Available records.
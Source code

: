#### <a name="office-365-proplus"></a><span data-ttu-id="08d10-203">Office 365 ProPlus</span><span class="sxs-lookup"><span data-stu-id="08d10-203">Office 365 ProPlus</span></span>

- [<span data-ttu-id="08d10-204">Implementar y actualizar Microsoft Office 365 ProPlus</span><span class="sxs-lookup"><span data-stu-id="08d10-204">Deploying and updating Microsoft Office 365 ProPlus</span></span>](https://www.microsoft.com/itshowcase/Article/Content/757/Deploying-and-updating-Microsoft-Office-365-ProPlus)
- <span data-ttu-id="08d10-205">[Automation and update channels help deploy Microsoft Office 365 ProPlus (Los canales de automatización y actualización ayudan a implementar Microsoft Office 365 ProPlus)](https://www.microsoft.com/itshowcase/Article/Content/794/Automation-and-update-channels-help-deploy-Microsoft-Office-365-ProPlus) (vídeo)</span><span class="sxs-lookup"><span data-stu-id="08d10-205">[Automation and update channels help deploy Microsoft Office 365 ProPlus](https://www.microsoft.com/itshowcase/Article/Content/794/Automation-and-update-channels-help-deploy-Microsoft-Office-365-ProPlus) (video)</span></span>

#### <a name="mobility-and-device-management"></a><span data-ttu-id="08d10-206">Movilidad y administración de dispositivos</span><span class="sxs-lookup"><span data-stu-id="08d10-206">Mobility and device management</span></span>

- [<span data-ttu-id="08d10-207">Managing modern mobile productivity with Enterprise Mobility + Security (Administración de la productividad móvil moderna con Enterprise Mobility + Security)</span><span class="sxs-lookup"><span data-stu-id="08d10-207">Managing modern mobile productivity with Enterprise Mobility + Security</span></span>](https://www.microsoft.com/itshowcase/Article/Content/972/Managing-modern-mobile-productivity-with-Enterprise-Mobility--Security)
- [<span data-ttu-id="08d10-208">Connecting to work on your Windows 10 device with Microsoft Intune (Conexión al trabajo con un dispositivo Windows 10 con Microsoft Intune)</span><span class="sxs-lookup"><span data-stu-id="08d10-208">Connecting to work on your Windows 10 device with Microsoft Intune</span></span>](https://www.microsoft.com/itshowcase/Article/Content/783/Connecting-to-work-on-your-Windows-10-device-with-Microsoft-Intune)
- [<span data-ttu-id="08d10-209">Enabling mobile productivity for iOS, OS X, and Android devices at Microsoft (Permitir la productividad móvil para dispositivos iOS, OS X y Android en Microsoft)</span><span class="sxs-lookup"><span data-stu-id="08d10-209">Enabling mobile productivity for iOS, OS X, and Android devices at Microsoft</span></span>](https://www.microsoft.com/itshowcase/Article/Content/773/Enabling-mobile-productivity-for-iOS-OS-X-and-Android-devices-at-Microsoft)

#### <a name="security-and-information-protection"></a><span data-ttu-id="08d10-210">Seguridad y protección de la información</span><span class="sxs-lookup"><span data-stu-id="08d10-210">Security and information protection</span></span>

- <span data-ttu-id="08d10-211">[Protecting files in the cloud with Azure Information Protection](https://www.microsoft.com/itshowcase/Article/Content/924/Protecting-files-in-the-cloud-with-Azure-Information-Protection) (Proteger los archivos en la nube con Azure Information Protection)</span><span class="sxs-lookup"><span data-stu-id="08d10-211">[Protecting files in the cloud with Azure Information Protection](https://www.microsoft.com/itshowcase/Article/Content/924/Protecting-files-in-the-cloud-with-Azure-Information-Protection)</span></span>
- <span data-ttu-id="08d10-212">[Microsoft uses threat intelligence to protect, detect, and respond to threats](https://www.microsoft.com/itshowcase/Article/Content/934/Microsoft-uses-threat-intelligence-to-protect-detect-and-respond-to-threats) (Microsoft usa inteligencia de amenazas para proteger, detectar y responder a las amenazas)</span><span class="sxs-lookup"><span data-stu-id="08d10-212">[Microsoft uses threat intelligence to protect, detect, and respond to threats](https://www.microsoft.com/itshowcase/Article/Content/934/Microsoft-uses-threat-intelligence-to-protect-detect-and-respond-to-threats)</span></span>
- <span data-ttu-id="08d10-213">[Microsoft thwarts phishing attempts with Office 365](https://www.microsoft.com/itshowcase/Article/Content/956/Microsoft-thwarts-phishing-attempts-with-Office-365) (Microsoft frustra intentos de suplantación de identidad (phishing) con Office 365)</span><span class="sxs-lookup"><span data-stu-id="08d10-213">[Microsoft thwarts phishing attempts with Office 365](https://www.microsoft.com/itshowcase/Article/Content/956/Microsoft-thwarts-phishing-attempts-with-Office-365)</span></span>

What to produce. Every line of the listing is to be returned exactly as given.

Response box.
Source code

:#### <a name="office-365-proplus"></a><span data-ttu-id="08d10-203">Office 365 ProPlus</span><span class="sxs-lookup"><span data-stu-id="08d10-203">Office 365 ProPlus</span></span>

- [<span data-ttu-id="08d10-204">Implementar y actualizar Microsoft Office 365 ProPlus</span><span class="sxs-lookup"><span data-stu-id="08d10-204">Deploying and updating Microsoft Office 365 ProPlus</span></span>](https://www.microsoft.com/itshowcase/Article/Content/757/Deploying-and-updating-Microsoft-Office-365-ProPlus)
- <span data-ttu-id="08d10-205">[Automation and update channels help deploy Microsoft Office 365 ProPlus (Los canales de automatización y actualización ayudan a implementar Microsoft Office 365 ProPlus)](https://www.microsoft.com/itshowcase/Article/Content/794/Automation-and-update-channels-help-deploy-Microsoft-Office-365-ProPlus) (vídeo)</span><span class="sxs-lookup"><span data-stu-id="08d10-205">[Automation and update channels help deploy Microsoft Office 365 ProPlus](https://www.microsoft.com/itshowcase/Article/Content/794/Automation-and-update-channels-help-deploy-Microsoft-Office-365-ProPlus) (video)</span></span>

#### <a name="mobility-and-device-management"></a><span data-ttu-id="08d10-206">Movilidad y administración de dispositivos</span><span class="sxs-lookup"><span data-stu-id="08d10-206">Mobility and device management</span></span>

- [<span data-ttu-id="08d10-207">Managing modern mobile productivity with Enterprise Mobility + Security (Administración de la productividad móvil moderna con Enterprise Mobility + Security)</span><span class="sxs-lookup"><span data-stu-id="08d10-207">Managing modern mobile productivity with Enterprise Mobility + Security</span></span>](https://www.microsoft.com/itshowcase/Article/Content/972/Managing-modern-mobile-productivity-with-Enterprise-Mobility--Security)
- [<span data-ttu-id="08d10-208">Connecting to work on your Windows 10 device with Microsoft Intune (Conexión al trabajo con un dispositivo Windows 10 con Microsoft Intune)</span><span class="sxs-lookup"><span data-stu-id="08d10-208">Connecting to work on your Windows 10 device with Microsoft Intune</span></span>](https://www.microsoft.com/itshowcase/Article/Content/783/Connecting-to-work-on-your-Windows-10-device-with-Microsoft-Intune)
- [<span data-ttu-id="08d10-209">Enabling mobile productivity for iOS, OS X, and Android devices at Microsoft (Permitir la productividad móvil para dispositivos iOS, OS X y Android en Microsoft)</span><span class="sxs-lookup"><span data-stu-id="08d10-209">Enabling mobile productivity for iOS, OS X, and Android devices at Microsoft</span></span>](https://www.microsoft.com/itshowcase/Article/Content/773/Enabling-mobile-productivity-for-iOS-OS-X-and-Android-devices-at-Microsoft)

#### <a name="security-and-information-protection"></a><span data-ttu-id="08d10-210">Seguridad y protección de la información</span><span class="sxs-lookup"><span data-stu-id="08d10-210">Security and information protection</span></span>

- <span data-ttu-id="08d10-211">[Protecting files in the cloud with Azure Information Protection](https://www.microsoft.com/itshowcase/Article/Content/924/Protecting-files-in-the-cloud-with-Azure-Information-Protection) (Proteger los archivos en la nube con Azure Information Protection)</span><span class="sxs-lookup"><span data-stu-id="08d10-211">[Protecting files in the cloud with Azure Information Protection](https://www.microsoft.com/itshowcase/Article/Content/924/Protecting-files-in-the-cloud-with-Azure-Information-Protection)</span></span>
- <span data-ttu-id="08d10-212">[Microsoft uses threat intelligence to protect, detect, and respond to threats](https://www.microsoft.com/itshowcase/Article/Content/934/Microsoft-uses-threat-intelligence-to-protect-detect-and-respond-to-threats) (Microsoft usa inteligencia de amenazas para proteger, detectar y responder a las amenazas)</span><span class="sxs-lookup"><span data-stu-id="08d10-212">[Microsoft uses threat intelligence to protect, detect, and respond to threats](https://www.microsoft.com/itshowcase/Article/Content/934/Microsoft-uses-threat-intelligence-to-protect-detect-and-respond-to-threats)</span></span>
- <span data-ttu-id="08d10-213">[Microsoft thwarts phishing attempts with Office 365](https://www.microsoft.com/itshowcase/Article/Content/956/Microsoft-thwarts-phishing-attempts-with-Office-365) (Microsoft frustra intentos de suplantación de identidad (phishing) con Office 365)</span><span class="sxs-lookup"><span data-stu-id="08d10-213">[Microsoft thwarts phishing attempts with Office 365](https://www.microsoft.com/itshowcase/Article/Content/956/Microsoft-thwarts-phishing-attempts-with-Office-365)</span></span>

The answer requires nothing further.